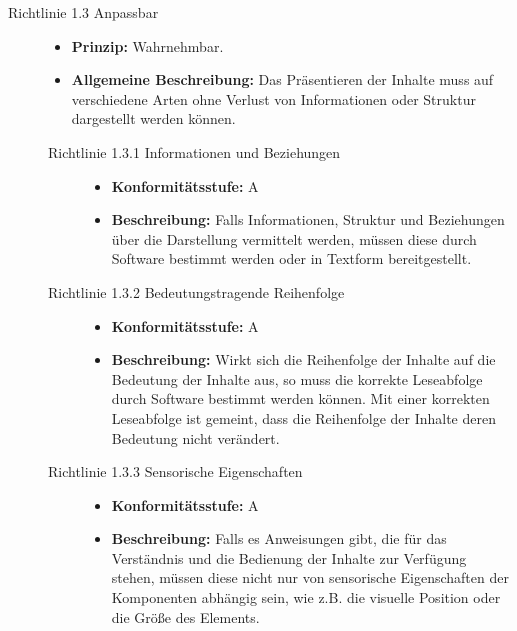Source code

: \begin{description}
\begin{description}
	\end{description}

	\item[Richtlinie 1.3 Anpassbar]\hfill
	\begin{itemize}
		\item \textbf{Prinzip:} Wahrnehmbar.
		\item \textbf{Allgemeine Beschreibung:} Das Präsentieren der Inhalte muss auf verschiedene Arten ohne Verlust von Informationen oder 
		Struktur dargestellt werden können.
	\end{itemize}
	
	\begin{description}
		\item[Richtlinie 1.3.1 Informationen und Beziehungen]\hfill
		\begin{itemize}
			\item \textbf{Konformitätsstufe:} A
			\item \textbf{Beschreibung:} Falls Informationen, Struktur und Beziehungen über die Darstellung vermittelt werden, müssen diese durch Software bestimmt 
			werden oder in Textform bereitgestellt.
		\end{itemize}
			
		\item[Richtlinie 1.3.2 Bedeutungstragende Reihenfolge]\hfill
		\begin{itemize}
			\item \textbf{Konformitätsstufe:} A
			\item \textbf{Beschreibung:} Wirkt sich die Reihenfolge der Inhalte auf die Bedeutung der Inhalte aus, so muss die korrekte Leseabfolge durch Software 
			bestimmt werden können. Mit einer korrekten Leseabfolge ist gemeint, dass die Reihenfolge der Inhalte deren Bedeutung nicht verändert.
		\end{itemize}
			
		\item[Richtlinie 1.3.3 Sensorische Eigenschaften]\hfill
		\begin{itemize}
			\item \textbf{Konformitätsstufe:} A
			\item \textbf{Beschreibung:} Falls es Anweisungen gibt, die für das Verständnis und die Bedienung der Inhalte zur Verfügung stehen, müssen diese 
			nicht nur von sensorische Eigenschaften der Komponenten abhängig sein, wie z.B. die visuelle Position oder die Größe des Elements.
		\end{itemize}
	\end{description}


\end{description}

******************************

WHAT YOU ARE ASKED TO DO:
Reproduce the opening lines of the material above exactly, ending with the line that contains "Leseabfolge durch Software". Omit every picture.

RESPONSE TO THE EXERCISE:
Source code

: \begin{description}
\begin{description}
	\end{description}

	\item[Richtlinie 1.3 Anpassbar]\hfill
	\begin{itemize}
		\item \textbf{Prinzip:} Wahrnehmbar.
		\item \textbf{Allgemeine Beschreibung:} Das Präsentieren der Inhalte muss auf verschiedene Arten ohne Verlust von Informationen oder 
		Struktur dargestellt werden können.
	\end{itemize}
	
	\begin{description}
		\item[Richtlinie 1.3.1 Informationen und Beziehungen]\hfill
		\begin{itemize}
			\item \textbf{Konformitätsstufe:} A
			\item \textbf{Beschreibung:} Falls Informationen, Struktur und Beziehungen über die Darstellung vermittelt werden, müssen diese durch Software bestimmt 
			werden oder in Textform bereitgestellt.
		\end{itemize}
			
		\item[Richtlinie 1.3.2 Bedeutungstragende Reihenfolge]\hfill
		\begin{itemize}
			\item \textbf{Konformitätsstufe:} A
			\item \textbf{Beschreibung:} Wirkt sich die Reihenfolge der Inhalte auf die Bedeutung der Inhalte aus, so muss die korrekte Leseabfolge durch Software 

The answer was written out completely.